▸ **EXERCISE INSTRUCTIONS**
Only lines below containing the string "Hugo" should be counted; please give that count by itself.

▸ **DATA EXTRACTS**
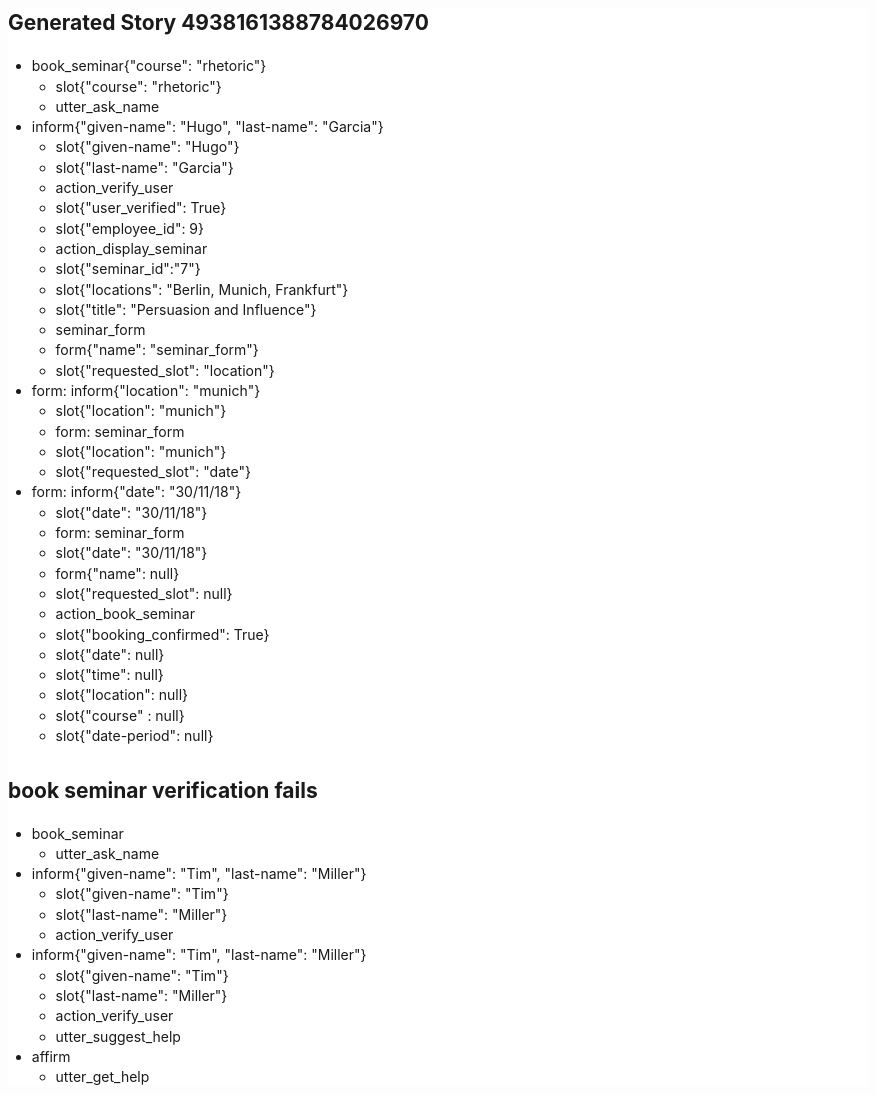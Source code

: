 ## Generated Story 4938161388784026970
* book_seminar{"course": "rhetoric"}
    - slot{"course": "rhetoric"}
    - utter_ask_name
* inform{"given-name": "Hugo", "last-name": "Garcia"}
    - slot{"given-name": "Hugo"}
    - slot{"last-name": "Garcia"}
    - action_verify_user
    - slot{"user_verified": True}
    - slot{"employee_id": 9}
    - action_display_seminar
	- slot{"seminar_id":"7"}
    - slot{"locations": "Berlin, Munich, Frankfurt"}
    - slot{"title": "Persuasion and Influence"}
    - seminar_form
    - form{"name": "seminar_form"}
    - slot{"requested_slot": "location"}
* form: inform{"location": "munich"}
    - slot{"location": "munich"}
    - form: seminar_form
    - slot{"location": "munich"}
    - slot{"requested_slot": "date"}
* form: inform{"date": "30/11/18"}
    - slot{"date": "30/11/18"}
    - form: seminar_form
    - slot{"date": "30/11/18"}
    - form{"name": null}
    - slot{"requested_slot": null}
    - action_book_seminar
    - slot{"booking_confirmed": True}
    - slot{"date": null}
	- slot{"time": null}
    - slot{"location": null}
	- slot{"course" : null}
	- slot{"date-period": null}

## book seminar verification fails	
* book_seminar
    - utter_ask_name
* inform{"given-name": "Tim", "last-name": "Miller"}
    - slot{"given-name": "Tim"}
    - slot{"last-name": "Miller"}
    - action_verify_user
* inform{"given-name": "Tim", "last-name": "Miller"}
    - slot{"given-name": "Tim"}
    - slot{"last-name": "Miller"}
    - action_verify_user
    - utter_suggest_help
* affirm
    - utter_get_help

▸ **RESULT OF THE EXERCISE**
2